Backers of a planned natural gas storage facility to serve Alaska’s gas-short Southcentral region plan to begin some work on the project in October or November, they told the Regulatory Commission of Alaska (RCA) in a filing.

Cook Inlet Natural Gas Storage Alaska LLC (CINGSA), which is a venture of Semco Energy Inc. and MidAmerican Energy Holdings Co., said, “Process and mechanical designs for the surface facilities for gas injection and withdrawal facilities have been completed. The technical specifications for the engine-compressor units and nine major equipment items associated with gas injection have been prepared.”

CINGSA intends to convert a depleted reservoir in the Kenai Peninsula Borough for storage utilizing five injection/withdrawal wells and two compressors.

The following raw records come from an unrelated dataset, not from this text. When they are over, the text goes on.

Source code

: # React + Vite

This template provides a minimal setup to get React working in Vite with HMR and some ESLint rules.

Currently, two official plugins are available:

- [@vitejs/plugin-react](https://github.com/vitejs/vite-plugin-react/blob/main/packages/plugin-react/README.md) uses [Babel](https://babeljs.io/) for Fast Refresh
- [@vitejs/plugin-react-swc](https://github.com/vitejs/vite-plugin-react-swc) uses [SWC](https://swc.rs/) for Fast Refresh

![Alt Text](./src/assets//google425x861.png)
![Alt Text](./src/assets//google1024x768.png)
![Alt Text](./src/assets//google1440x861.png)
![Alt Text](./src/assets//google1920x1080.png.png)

Customers of the facility — Semco’s Enstar Natural Gas utility, Chugach Electric Association and Anchorage Municipal Light and Power — will provide gas for injection into storage from various sources in the Cook Inlet region via the Kenai Nikiski Pipeline.

“Working gas will generally be injected into the proposed storage facility during the summer months when available supply exceeds demand,” CINGSA said in an earlier filing. “The proposed gas storage facility will have an initial working gas storage capacity of 11 Bcf and has been designed so that additional compression, separation, dehydration, measurement, and storage injection/withdrawal wells can be accommodated, if expansion of the facility is warranted.”

Storage injections are expected to begin in 2012.

“CINGSA is an important ingredient for assuring that Enstar Natural Gas Co. and Cook Inlet electric utilities are able to meet the needs of their customers, especially during times when the demand for gas and electricity generation using gas is high each winter,” said Semco CEO George Schreiber in July at the time of the project’s initial filing with the RCA.

The project is slated to cost about $180 million and is said to be needed because the ability to deliver gas to customers when they need it has dramatically declined as Cook Inlet gas fields have aged. Enstar and other area utilities have had difficulty securing gas supplies in recent years and have been forced to consider conservation measures (see Daily GPI, Sept. 3, 2009).